What does it sound like?:
This three cd set is a companion piece to 2015’s Anthology release. That two cd album concentrated exclusively on Howe’s solo pieces, whereas this focuses on his work as part of a group or in collaboration with other artists.
Now three cds worth is an awful lot of Steve Howe, even for a Yes fan like myself, so this is one that is best appreciated over several sittings.
It starts in the mid sixties with various small time outfits he briefly played with, before moving on to his first ‘proper’ band Bodast. There are a handful of tracks from this pseudo early- proggy band but surprisingly not including Nether Street, which later became the basis for The Wurm section of the Yes classic Starship Trooper. To be honest, most of this early stuff is interesting to hear once, but it’s not really something you’d return to too often. We then move on to the Yes years, perhaps too predictably with Roundabout, but then not so predictably with the excellent Tempus Fugit from the still very underrated Drama album. Onward then to his time with Asia – a band I always felt I ought to like but I could never quite get into their prog-lite style despite my best efforts. Even their most well known song Heat Of The Moment sounds very dated now. The first cd ends with a couple of tracks from his much vaunted but short lived project with Steve Hackett, GTR, which promised much but singularly failed to deliver.

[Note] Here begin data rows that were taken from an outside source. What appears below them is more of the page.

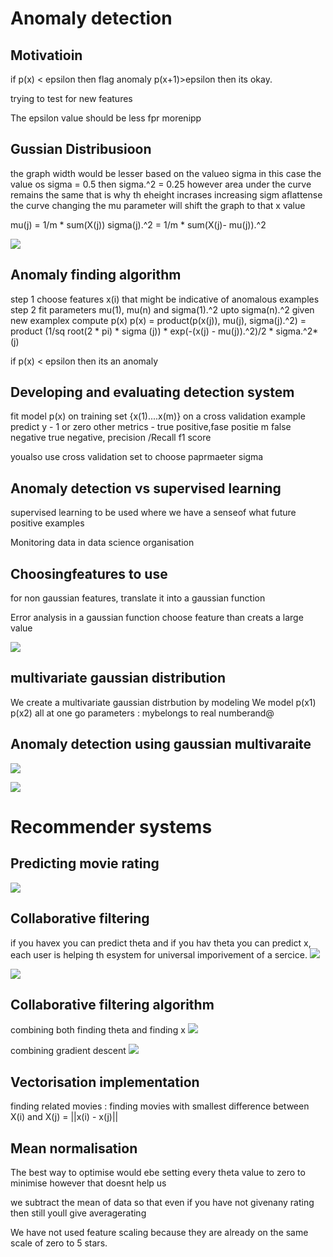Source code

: # Anomaly detection

## Motivatioin

if p(x) < epsilon then flag anomaly
p(x+1)>epsilon then its okay.

trying to test for new features

The epsilon value should be less fpr morenipp

## Gussian Distribusioon
the graph width would be lesser based on the valueo sigma 
in this case the value os sigma = 0.5
then sigma.^2 = 0.25
however area under the curve remains the same 
that is why th eheight incrases
increasing sigm aflattense the curve
changing the mu parameter will shift the graph to that x value

mu(j) = 1/m * sum(X(j))
sigma(j).^2 = 1/m * sum(X(j)- mu(j)).^2

![](gaussian.png)

## Anomaly finding algorithm

step 1 choose features x(i) that might be indicative of anomalous examples
step 2 fit parameters mu(1), mu(n) and sigma(1).^2 upto sigma(n).^2
given new examplex compute p(x)
p(x) = product(p(x(j)), mu(j), sigma(j).^2) = product (1/sq root(2 * pi) * sigma (j)) * exp(-(x(j) - mu(j)).^2)/2 * sigma.^2*(j)

if p(x) < epsilon then its an anomaly

## Developing and evaluating detection system

fit model p(x) on training set {x(1)....x(m)}
on a cross validation example predict y - 1 or zero
other metrics -  true positive,fase positie m false negative true negative, precision /Recall
f1 score

youalso use cross validation set to choose paprmaeter sigma

## Anomaly detection vs supervised learning

supervised learning to be used where we have a senseof what future positive examples 

Monitoring data in data science organisation

## Choosingfeatures to use

for non gaussian features, translate it into a gaussian function

Error analysis in a gaussian function
choose feature than creats a large value

![](multivariate_ex.png)

## multivariate gaussian distribution

We create a multivariate gaussian distrbution by modeling
We model p(x1) p(x2) all at one go
parameters : mybelongs to real numberand@

## Anomaly detection using gaussian multivaraite

![](difference_between_original_and_multivariate.png)

![](difference_2.png)



# Recommender systems

## Predicting movie rating
![](optimisation_cf.png)

## Collaborative filtering
if you havex you can predict theta and if you hav theta you can predict x, each user is helping th esystem for universal imporivement of a sercice.
![](gradient_descent.png)
 
![](collaborative_filtering.png) 

## Collaborative filtering algorithm

combining both finding theta and finding x
![](combining_theta_x.png)

combining gradient descent
![](combining_gradient_descent.png)

## Vectorisation implementation 

finding related movies :
finding movies with smallest difference between X(i) and X(j) = ||x(i) - x(j)||

## Mean normalisation

The best way to optimise would ebe setting every theta value to zero to minimise however that doesnt help us

we subtract the mean of data so that even if you have not givenany rating then still youll give averagerating

We have not used feature scaling because they are already on the same scale of zero to 5 stars.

The second disc continues the chronological sequence with sadly just one AWBH track, followed by a couple of unreleased takes from The Union album by the reconstituted Yes. These are described as unreleased, which I suppose is technically correct, but they are in fact just the backing tracks he put together for the recordings. The Yes theme continues with a studio piece from Keys To Ascension vol 2 – even know I feel they threw away a good studio album by spreading all the new material they’d recorded over the two KTA ‘half studio/half live’ albums, where no-one seemed to pay it any attention whatsoever. There follow a few songs from the less well known/successful later period Yes albums – From The Balcony from the frankly poor Open Your Eyes, Nine Voices from the patchy The Ladder album and We Agree from Magnification, which remains the last studio album featuring Jon Anderson. We then move to Howe’s second spell with Asia with five largely pleasant but immediately forgettable songs, before returning to Yes, with a Japan only bonus track from Fly From Here, which doesn’t set the world on fire, and a mercifully edited track from the last Yes album, the truly dire Heaven and Earth.

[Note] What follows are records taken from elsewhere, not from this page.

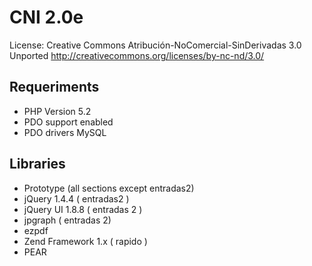 CNI 2.0e
========
License:
Creative Commons Atribución-NoComercial-SinDerivadas 3.0 Unported 
http://creativecommons.org/licenses/by-nc-nd/3.0/

Requeriments
------------
*   PHP Version 5.2
*   PDO support enabled
*   PDO drivers MySQL

Libraries
---------
*   Prototype (all sections except entradas2)
*   jQuery 1.4.4 ( entradas2 )
*   jQuery UI 1.8.8 ( entradas 2 )
*   jpgraph ( entradas 2)
*   ezpdf
*   Zend Framework 1.x ( rapido )
*   PEAR
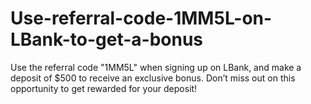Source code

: # Use-referral-code-1MM5L-on-LBank-to-get-a-bonus
Use the referral code "1MM5L" when signing up on LBank, and make a deposit of $500 to receive an exclusive bonus. Don’t miss out on this opportunity to get rewarded for your deposit!
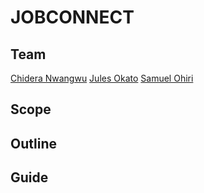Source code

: # JOBCONNECT

## Team
[Chidera Nwangwu]()
[Jules Okato]()
[Samuel Ohiri]()

## Scope


## Outline


## Guide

Finally we reach disc number three. This starts promisingly with a collaboration with Billy Currie of Ultravox, and the Fish version of Time And A Word, which eventually saw the light of day on the reissue of Fish’s Songs From The Mirror cover versions set – an album I liked a lot, although it’s a long time since I last played it. There’s also a couple of ok pieces with Annie Haslam, including a cover of Turn Of The Century, and a good track with Oliver Wakeman – I’d like to have heard more of this, and I shall be looking up the album it’s taken from, The Three Ages Of Magick, for further listening. The rest of the disc is taken up with previously unreleased work with Keith West, who worked with Howe on his solo album The Grand Scheme Of Things, and Max West, presumably from the aborted post GTR project Neurotrend. Rather like the beginning of the first cd, these are interesting to listen to once or twice, but there’s not really much to draw you back again.

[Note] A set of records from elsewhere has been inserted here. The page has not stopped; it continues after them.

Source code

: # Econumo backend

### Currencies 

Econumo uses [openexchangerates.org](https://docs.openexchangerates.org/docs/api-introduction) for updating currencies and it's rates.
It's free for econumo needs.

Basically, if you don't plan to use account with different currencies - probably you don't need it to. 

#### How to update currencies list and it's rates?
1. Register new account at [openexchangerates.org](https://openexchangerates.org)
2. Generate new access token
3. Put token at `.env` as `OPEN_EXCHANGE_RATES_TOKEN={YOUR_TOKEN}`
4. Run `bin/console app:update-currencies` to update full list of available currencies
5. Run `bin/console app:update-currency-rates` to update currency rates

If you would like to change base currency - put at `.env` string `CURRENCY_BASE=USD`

Inevitably perhaps, the album artwork is by Roger Dean, and there is a very interesting thirty-two booklet with lots of details on the origins of the music.
What does it all *mean*?
Despite this being a compilation, it’s not really one that will appeal to the casual fan with a vague interest in Howe’s work – 56 tracks over three cds is a lot to take on board even for the devotee. If you’re a completist though, you will no doubt love the wealth of unreleased material on this very comprehensive collection.
Goes well with…
An evening of prog, but best enjoyed in small doses.
Might suit people who like…
Howe’s solo work, Yes, prog, guitars.